You can notice that the second frequency array contains all the pairs as in the first frequency array, with a few additions namely, pairs

\{1,k_x\},\{2,k_x\},\dots,\{k_x-1,k_x\}

Thus, we process the values of k in a sequential order(1,2,\dots), and keep updating the frequency array for all (valid) pairs \{i,k_x\} after computing the number of quadruples with element k_x!

The time complexity with this optimization is now O(N^2).

Analysis of the above approach

Let’s analyze the time complexity of this optimized method, for a fixed k, say k_x.

As we are building the frequency array over all the already present values in it, we just add pair sums of \{i,k_x\} to it.
Thus, computing the pair sums for the frequency array takes O(N).

Computing pair sums in R takes O(N), as the value of k is fixed, and l iterates only once through the input array. Thus, the total time complexity of the method for a fixed k is

O(N+N) \approx O(N)

Doing similarly over all N values of k would take

O(N*N)=O(N^2)

which is an optimal solution to the problem!

IMPLEMENTATION:

  • Let the input array be S. We shall be using 0-based indexing here.
  • Let us make a frequency array Cnt[] to store the count of pairs with particular sum.
    Notice that, the maximum value of T is 10^6. So, it is feasible to use an array of size T as the data structure for Cnt[]. Any pair with sum > T can be ignored, as the sum can never decrease (as all elements are positive).
    Initially, all values in Cnt[] are set to 0.
  • Make a variable ans to hold the final answer. You may need to use a 64 bit data type, as the value may exceed 10^9. Initially ans = 0.
  • Now we iterate through all values of k, starting from 0 up to N-1. Let the value we are currently processing by k_x.
  • Next, for every l_x\space(k_x<l_x), we add the value of \text{Cnt}[T-(S[k_x]+S[l_x])] to ans. But wait! We skip pair sums S[k_x]+S[l_x] if they exceed the value of T.
  • That done, we now update the frequency array for all pairs \{i,k_x\} (i<k_x).
    More formally, we add 1 to \text{Cnt}[S[i]+S[k_x]] for all valid values of i. Again, we skip all pairs with pair sum > T.
  • Once we finish iterating through all values of k, we output ans which is the required answer!

SOLUTION SNIPPET:

vi Cnt(T + 1); //To store the number of pairs with a particular sum

ll ans = 0; //Stores the final answer
for(int k = 0; k < N; k++){
    for(int l = k + 1; l < N; l++){
        if(A[k] + A[l] > T) continue;
        //break as the pair sum exceeds T from this point forward
            
        ans += Cnt[T - (A[k] + A[l])];
        //Add the count of pairs with sum T - (A[k] + A[l]) to ans!
    }
        
    for(int i = 0; i < k; i++){
        if(A[i] + A[k] > T) continue; 
            
        Cnt[A[i] + A[k]]++;
        //Another pair with sum A[i] + A[k]
        //So we increase the count by 1
    }
}

cout << ans << endl; //Print the answer!

TIME COMPLEXITY:

Processing all pairs \{k,l\} takes O(N^2), as there are 2 nested loops iterating through the entire array.

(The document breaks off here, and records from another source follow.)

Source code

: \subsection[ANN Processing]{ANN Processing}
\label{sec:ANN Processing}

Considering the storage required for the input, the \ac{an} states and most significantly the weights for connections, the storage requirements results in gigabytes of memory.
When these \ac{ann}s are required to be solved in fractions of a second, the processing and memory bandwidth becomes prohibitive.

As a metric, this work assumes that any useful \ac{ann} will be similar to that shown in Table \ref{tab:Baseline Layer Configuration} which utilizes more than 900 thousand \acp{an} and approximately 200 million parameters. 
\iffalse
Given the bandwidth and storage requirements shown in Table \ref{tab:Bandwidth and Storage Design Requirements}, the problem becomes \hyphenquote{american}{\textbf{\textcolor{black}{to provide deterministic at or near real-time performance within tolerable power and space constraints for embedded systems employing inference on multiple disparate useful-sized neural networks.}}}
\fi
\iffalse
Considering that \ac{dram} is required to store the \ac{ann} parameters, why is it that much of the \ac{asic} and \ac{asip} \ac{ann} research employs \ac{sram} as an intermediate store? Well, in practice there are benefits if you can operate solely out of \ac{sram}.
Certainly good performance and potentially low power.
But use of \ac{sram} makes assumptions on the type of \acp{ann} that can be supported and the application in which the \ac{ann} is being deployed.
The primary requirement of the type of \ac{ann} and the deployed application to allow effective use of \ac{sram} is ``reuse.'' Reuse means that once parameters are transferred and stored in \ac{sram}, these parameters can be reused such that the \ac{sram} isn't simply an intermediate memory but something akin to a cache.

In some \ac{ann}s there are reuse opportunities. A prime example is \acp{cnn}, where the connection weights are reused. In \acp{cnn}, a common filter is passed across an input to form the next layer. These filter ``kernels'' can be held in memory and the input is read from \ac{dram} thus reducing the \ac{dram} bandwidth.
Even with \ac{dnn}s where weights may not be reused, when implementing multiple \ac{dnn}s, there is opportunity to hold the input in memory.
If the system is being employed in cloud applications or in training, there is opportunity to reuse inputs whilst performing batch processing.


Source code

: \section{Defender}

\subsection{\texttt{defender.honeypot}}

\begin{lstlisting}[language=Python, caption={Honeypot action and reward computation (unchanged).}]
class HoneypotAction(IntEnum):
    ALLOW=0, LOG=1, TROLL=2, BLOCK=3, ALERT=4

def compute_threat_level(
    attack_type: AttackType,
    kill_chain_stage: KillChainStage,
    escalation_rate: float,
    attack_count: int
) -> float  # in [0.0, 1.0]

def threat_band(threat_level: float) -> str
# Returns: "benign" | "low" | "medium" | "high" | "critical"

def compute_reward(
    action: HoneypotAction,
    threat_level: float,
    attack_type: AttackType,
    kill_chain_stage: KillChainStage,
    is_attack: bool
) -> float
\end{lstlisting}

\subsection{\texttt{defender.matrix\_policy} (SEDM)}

Processing and adding pair sums to Cnt[] (adding takes O(1) in an array) takes O(N^2), as again, there are two nested loops iterating through the whole array.

Thus, the overall time complexity is

O(N^2+N^2) \approx O(N^2)

SOLUTIONS:

Editorialist’s solution can be found here.

SIMILAR PROBLEMS:

Will be added! The search continues :stuck_out_tongue_closed_eyes:

Bonus : Could you tweak the above solution to find the number of quadruples with sum T, such that

  1. Elements can be repeated
  2. You may select at most 4 elements (in the sense, you can select less than 4 elements too). However, you can’t repeat elements. You can set aside the quadruple constraint for this.
  3. Both 1. and 2.
Solutions

The below mentioned solutions are just outlines and require you to come up with the entire solution!

1

You can solve it using the incorrect method mentioned in the beginning, just remove the i<j constraint while computing pair sums

2

  • Make the value of Cnt[0] = 1 at the beginning.
  • Apart from storing pair sums in Cnt[], also add individual elements to the frequency count.
  • Apart from calculating Cnt[T - (S[k] + S[l])], also calculate Cnt[T - S[k]].
  • Point 1 was done to compute the number of elements in S with value T. This is to count the number of 1-sized tuples which sum to T.

3

Homework :stuck_out_tongue:

Did you like the editorial? Do you have any other approaches to the problem? Any suggestions? Comment them below!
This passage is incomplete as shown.